Work instruction: What is the number of lines in the following data that contain "baby"? Answer with the number alone.

[Document images with source code]
****

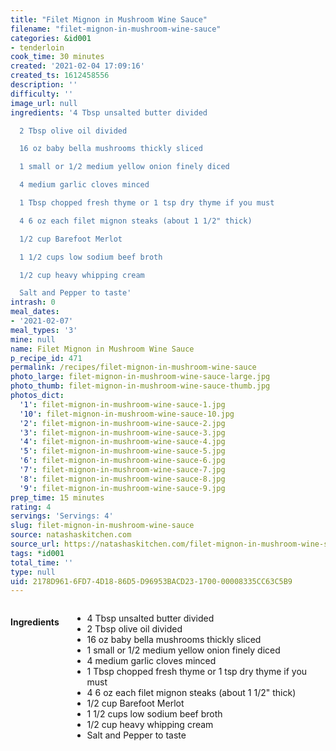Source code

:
 ```yaml
---
title: "Filet Mignon in Mushroom Wine Sauce"
filename: "filet-mignon-in-mushroom-wine-sauce"
categories: &id001
- tenderloin
cook_time: 30 minutes
created: '2021-02-04 17:09:16'
created_ts: 1612458556
description: ''
difficulty: ''
image_url: null
ingredients: '4 Tbsp unsalted butter divided

  2 Tbsp olive oil divided

  16 oz baby bella mushrooms thickly sliced

  1 small or 1/2 medium yellow onion finely diced

  4 medium garlic cloves minced

  1 Tbsp chopped fresh thyme or 1 tsp dry thyme if you must

  4 6 oz each filet mignon steaks (about 1 1/2" thick)

  1/2 cup Barefoot Merlot

  1 1/2 cups low sodium beef broth

  1/2 cup heavy whipping cream

  Salt and Pepper to taste'
intrash: 0
meal_dates:
- '2021-02-07'
meal_types: '3'
mine: null
name: Filet Mignon in Mushroom Wine Sauce
p_recipe_id: 471
permalink: /recipes/filet-mignon-in-mushroom-wine-sauce
photo_large: filet-mignon-in-mushroom-wine-sauce-large.jpg
photo_thumb: filet-mignon-in-mushroom-wine-sauce-thumb.jpg
photos_dict:
  '1': filet-mignon-in-mushroom-wine-sauce-1.jpg
  '10': filet-mignon-in-mushroom-wine-sauce-10.jpg
  '2': filet-mignon-in-mushroom-wine-sauce-2.jpg
  '3': filet-mignon-in-mushroom-wine-sauce-3.jpg
  '4': filet-mignon-in-mushroom-wine-sauce-4.jpg
  '5': filet-mignon-in-mushroom-wine-sauce-5.jpg
  '6': filet-mignon-in-mushroom-wine-sauce-6.jpg
  '7': filet-mignon-in-mushroom-wine-sauce-7.jpg
  '8': filet-mignon-in-mushroom-wine-sauce-8.jpg
  '9': filet-mignon-in-mushroom-wine-sauce-9.jpg
prep_time: 15 minutes
rating: 4
servings: 'Servings: 4'
slug: filet-mignon-in-mushroom-wine-sauce
source: natashaskitchen.com
source_url: https://natashaskitchen.com/filet-mignon-in-mushroom-wine-sauce/
tags: *id001
total_time: ''
type: null
uid: 2178D961-6FD7-4D18-86D5-D96953BACD23-1700-00008335CC63C5B9
---
```

<div class="large-8 medium-7 columns" id="writeup">	</div><!-- #writeup -->
</div><!-- #row-one -->
<div class="row" id="row-two">	<div class="medium-4 small-5 columns" id="ingredients"><h4>Ingredients</h4><div class="box box-ingredients content"><ul>
<li>4 Tbsp unsalted butter divided</li>
<li>2 Tbsp olive oil divided</li>
<li>16 oz baby bella mushrooms thickly sliced</li>
<li>1 small or 1/2 medium yellow onion finely diced</li>
<li>4 medium garlic cloves minced</li>
<li>1 Tbsp chopped fresh thyme or 1 tsp dry thyme if you must</li>
<li>4 6 oz each filet mignon steaks (about 1 1/2&quot; thick)</li>
<li>1/2 cup Barefoot Merlot</li>
<li>1 1/2 cups low sodium beef broth</li>
<li>1/2 cup heavy whipping cream</li>
<li>Salt and Pepper to taste</li>
</ul>
</div>	</div>	<div class="medium-6 small-7 columns" id="directions">	</div>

****

Solved exercise: 2